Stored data
*** Begin section ***

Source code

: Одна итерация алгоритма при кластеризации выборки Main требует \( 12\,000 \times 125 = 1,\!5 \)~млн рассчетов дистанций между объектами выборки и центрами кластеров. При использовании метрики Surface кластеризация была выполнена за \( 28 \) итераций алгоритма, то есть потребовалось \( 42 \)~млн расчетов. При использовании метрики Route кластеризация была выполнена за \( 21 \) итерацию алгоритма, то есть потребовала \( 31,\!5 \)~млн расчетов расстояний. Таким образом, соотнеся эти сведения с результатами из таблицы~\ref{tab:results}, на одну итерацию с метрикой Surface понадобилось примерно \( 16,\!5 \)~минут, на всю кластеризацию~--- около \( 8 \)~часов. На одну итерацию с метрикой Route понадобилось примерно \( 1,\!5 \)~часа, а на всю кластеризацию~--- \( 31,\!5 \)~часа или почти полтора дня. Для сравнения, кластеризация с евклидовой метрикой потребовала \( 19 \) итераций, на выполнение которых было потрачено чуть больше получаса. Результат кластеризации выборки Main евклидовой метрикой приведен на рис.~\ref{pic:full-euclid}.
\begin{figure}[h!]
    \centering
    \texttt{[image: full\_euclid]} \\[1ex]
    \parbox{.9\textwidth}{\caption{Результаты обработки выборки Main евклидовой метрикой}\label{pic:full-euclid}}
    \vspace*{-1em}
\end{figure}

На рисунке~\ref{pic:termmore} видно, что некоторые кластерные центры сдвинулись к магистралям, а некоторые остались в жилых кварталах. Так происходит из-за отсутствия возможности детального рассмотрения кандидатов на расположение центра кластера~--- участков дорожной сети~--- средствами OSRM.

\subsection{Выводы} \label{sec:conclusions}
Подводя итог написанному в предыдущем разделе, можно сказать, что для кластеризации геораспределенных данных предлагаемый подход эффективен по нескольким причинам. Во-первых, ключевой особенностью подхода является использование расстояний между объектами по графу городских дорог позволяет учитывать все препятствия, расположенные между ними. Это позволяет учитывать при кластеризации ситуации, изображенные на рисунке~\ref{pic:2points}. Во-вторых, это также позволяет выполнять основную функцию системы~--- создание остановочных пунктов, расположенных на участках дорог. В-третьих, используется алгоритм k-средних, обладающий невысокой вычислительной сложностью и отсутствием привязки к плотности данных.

*** End section ***

Goal of the exercise: In full and word for word, set down the records shown above.

Answer box:
Source code

: Одна итерация алгоритма при кластеризации выборки Main требует \( 12\,000 \times 125 = 1,\!5 \)~млн рассчетов дистанций между объектами выборки и центрами кластеров. При использовании метрики Surface кластеризация была выполнена за \( 28 \) итераций алгоритма, то есть потребовалось \( 42 \)~млн расчетов. При использовании метрики Route кластеризация была выполнена за \( 21 \) итерацию алгоритма, то есть потребовала \( 31,\!5 \)~млн расчетов расстояний. Таким образом, соотнеся эти сведения с результатами из таблицы~\ref{tab:results}, на одну итерацию с метрикой Surface понадобилось примерно \( 16,\!5 \)~минут, на всю кластеризацию~--- около \( 8 \)~часов. На одну итерацию с метрикой Route понадобилось примерно \( 1,\!5 \)~часа, а на всю кластеризацию~--- \( 31,\!5 \)~часа или почти полтора дня. Для сравнения, кластеризация с евклидовой метрикой потребовала \( 19 \) итераций, на выполнение которых было потрачено чуть больше получаса. Результат кластеризации выборки Main евклидовой метрикой приведен на рис.~\ref{pic:full-euclid}.
\begin{figure}[h!]
    \centering
    \texttt{[image: full\_euclid]} \\[1ex]
    \parbox{.9\textwidth}{\caption{Результаты обработки выборки Main евклидовой метрикой}\label{pic:full-euclid}}
    \vspace*{-1em}
\end{figure}

На рисунке~\ref{pic:termmore} видно, что некоторые кластерные центры сдвинулись к магистралям, а некоторые остались в жилых кварталах. Так происходит из-за отсутствия возможности детального рассмотрения кандидатов на расположение центра кластера~--- участков дорожной сети~--- средствами OSRM.

\subsection{Выводы} \label{sec:conclusions}
Подводя итог написанному в предыдущем разделе, можно сказать, что для кластеризации геораспределенных данных предлагаемый подход эффективен по нескольким причинам. Во-первых, ключевой особенностью подхода является использование расстояний между объектами по графу городских дорог позволяет учитывать все препятствия, расположенные между ними. Это позволяет учитывать при кластеризации ситуации, изображенные на рисунке~\ref{pic:2points}. Во-вторых, это также позволяет выполнять основную функцию системы~--- создание остановочных пунктов, расположенных на участках дорог. В-третьих, используется алгоритм k-средних, обладающий невысокой вычислительной сложностью и отсутствием привязки к плотности данных.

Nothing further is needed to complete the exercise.